The bill expands and formalizes pathways and health/welfare safeguards for retiring research animals, improving safety and accountability, but it creates new administrative and veterinary costs and operational restrictions that could constrain placement capacity and raise expenses.
Shelters, sanctuaries, and rescues will be able to receive more eligible surplus research animals because federal facilities must adopt placement standards and work to place animals within a year.
The requirement for veterinary certification within 10 days before transfer reduces the risk that infectious or harmful animals are placed with the public or other animals, improving public and animal health safety.

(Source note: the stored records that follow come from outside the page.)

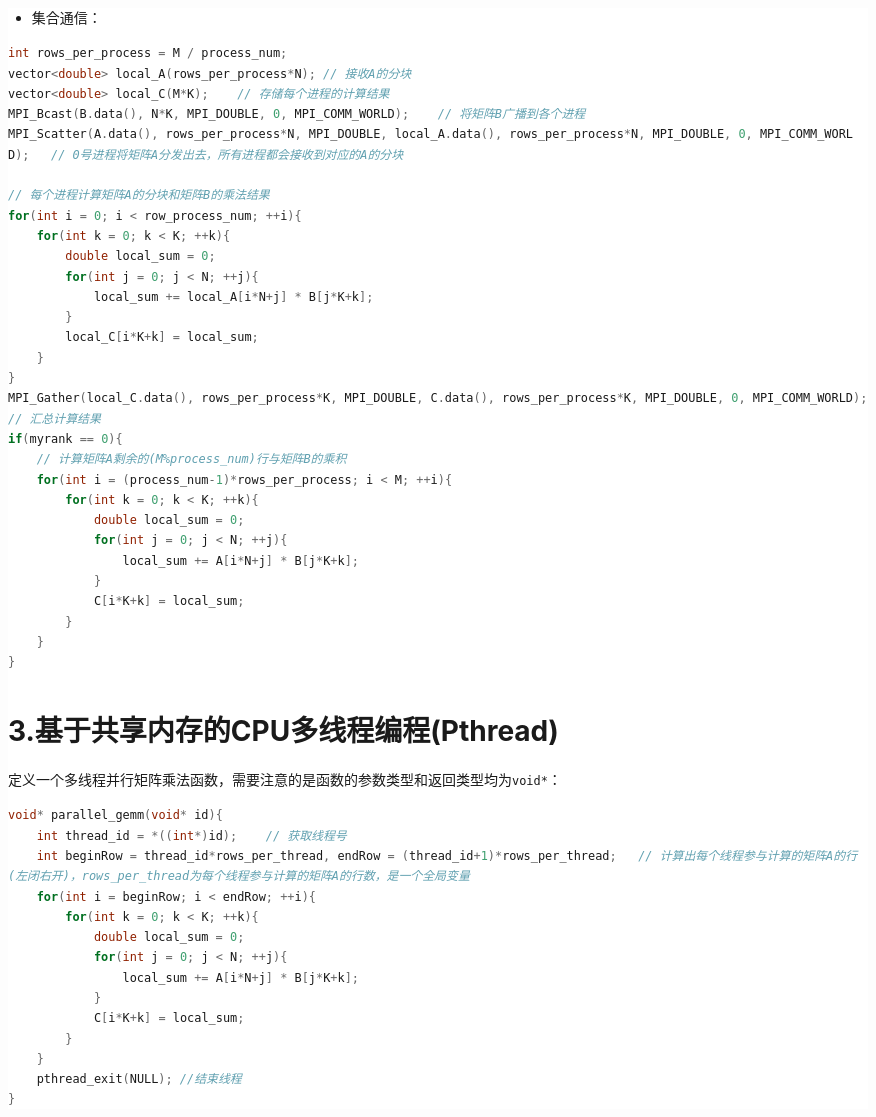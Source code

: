 - 集合通信：


```c++
int rows_per_process = M / process_num;
vector<double> local_A(rows_per_process*N);	// 接收A的分块
vector<double> local_C(M*K);	// 存储每个进程的计算结果
MPI_Bcast(B.data(), N*K, MPI_DOUBLE, 0, MPI_COMM_WORLD);	// 将矩阵B广播到各个进程
MPI_Scatter(A.data(), rows_per_process*N, MPI_DOUBLE, local_A.data(), rows_per_process*N, MPI_DOUBLE, 0, MPI_COMM_WORLD);	// 0号进程将矩阵A分发出去，所有进程都会接收到对应的A的分块

// 每个进程计算矩阵A的分块和矩阵B的乘法结果
for(int i = 0; i < row_process_num; ++i){
    for(int k = 0; k < K; ++k){
        double local_sum = 0;
        for(int j = 0; j < N; ++j){
            local_sum += local_A[i*N+j] * B[j*K+k];
        }
        local_C[i*K+k] = local_sum;
    }
}
MPI_Gather(local_C.data(), rows_per_process*K, MPI_DOUBLE, C.data(), rows_per_process*K, MPI_DOUBLE, 0, MPI_COMM_WORLD);	// 汇总计算结果
if(myrank == 0){
    // 计算矩阵A剩余的(M%process_num)行与矩阵B的乘积
    for(int i = (process_num-1)*rows_per_process; i < M; ++i){	
        for(int k = 0; k < K; ++k){
            double local_sum = 0;
            for(int j = 0; j < N; ++j){
                local_sum += A[i*N+j] * B[j*K+k];
            }
            C[i*K+k] = local_sum;
        }
    }
}
```

# 3.基于共享内存的CPU多线程编程($\mathbf{Pthread}$)

定义一个多线程并行矩阵乘法函数，需要注意的是函数的参数类型和返回类型均为`void*`：

```c++
void* parallel_gemm(void* id){
	int thread_id = *((int*)id);	// 获取线程号
    int beginRow = thread_id*rows_per_thread, endRow = (thread_id+1)*rows_per_thread;	// 计算出每个线程参与计算的矩阵A的行(左闭右开)，rows_per_thread为每个线程参与计算的矩阵A的行数，是一个全局变量
    for(int i = beginRow; i < endRow; ++i){
        for(int k = 0; k < K; ++k){
            double local_sum = 0;
            for(int j = 0; j < N; ++j){
                local_sum += A[i*N+j] * B[j*K+k];
            }
            C[i*K+k] = local_sum;
        }
    }
    pthread_exit(NULL);	//结束线程
}
```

Registration and operational conditions for sanctuaries (e.g., no breeding, no public contact, lifetime refuge) create clearer accountability and enforceable welfare protections for placed animals.

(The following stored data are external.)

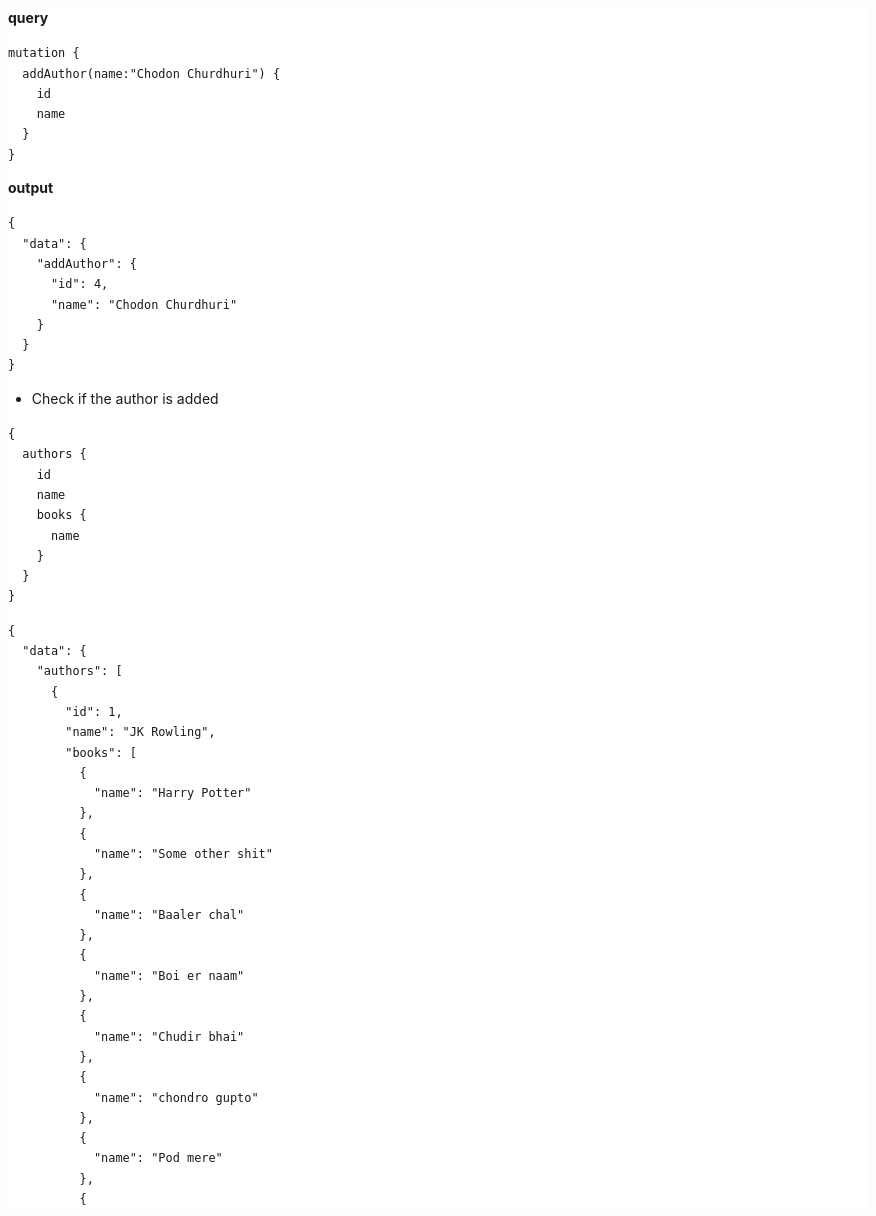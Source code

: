 **query**

```
mutation {
  addAuthor(name:"Chodon Churdhuri") {
    id
    name
  }
}
```

**output**

```
{
  "data": {
    "addAuthor": {
      "id": 4,
      "name": "Chodon Churdhuri"
    }
  }
}
```

- Check if the author is added

```
{
  authors {
    id
    name
    books {
      name
    }
  }
}
```

```
{
  "data": {
    "authors": [
      {
        "id": 1,
        "name": "JK Rowling",
        "books": [
          {
            "name": "Harry Potter"
          },
          {
            "name": "Some other shit"
          },
          {
            "name": "Baaler chal"
          },
          {
            "name": "Boi er naam"
          },
          {
            "name": "Chudir bhai"
          },
          {
            "name": "chondro gupto"
          },
          {
            "name": "Pod mere"
          },
          {
```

Federal agencies will incur administrative and compliance costs to develop, implement, and monitor new placement standards and sanctuary registration, increasing taxpayer expense and staff workload.
Requiring veterinary certificates within 10 days may delay transfers and impose additional veterinary expenses on research facilities and receiving organizations, potentially slowing placements.
Restrictions on sanctuary activities (no public visitation, no commercial activity) could limit available placement options, raise sanctuary operating costs, and increase pressure on shelters.
Based on analysis of 2 sections of legislative text.
Requires federal research facilities to issue standards within one year to enable adoption or non-lab placement of certain research animals and sets definitions and sanctuary rules.
Introduced May 7, 2025 by Nancy Mace · Last progress May 7, 2025
Requires federal departments, agencies, and instrumentalities that operate laboratory animal facilities to adopt standards within one year to help place certain research animals (dogs, cats, nonhuman primates, guinea pigs, hamsters, and rabbits) into adoption or non-laboratory care when they are no longer needed for research. Also directs the law to have an official short title and defines terms and registration/operational rules for sanctuaries and related placement organizations.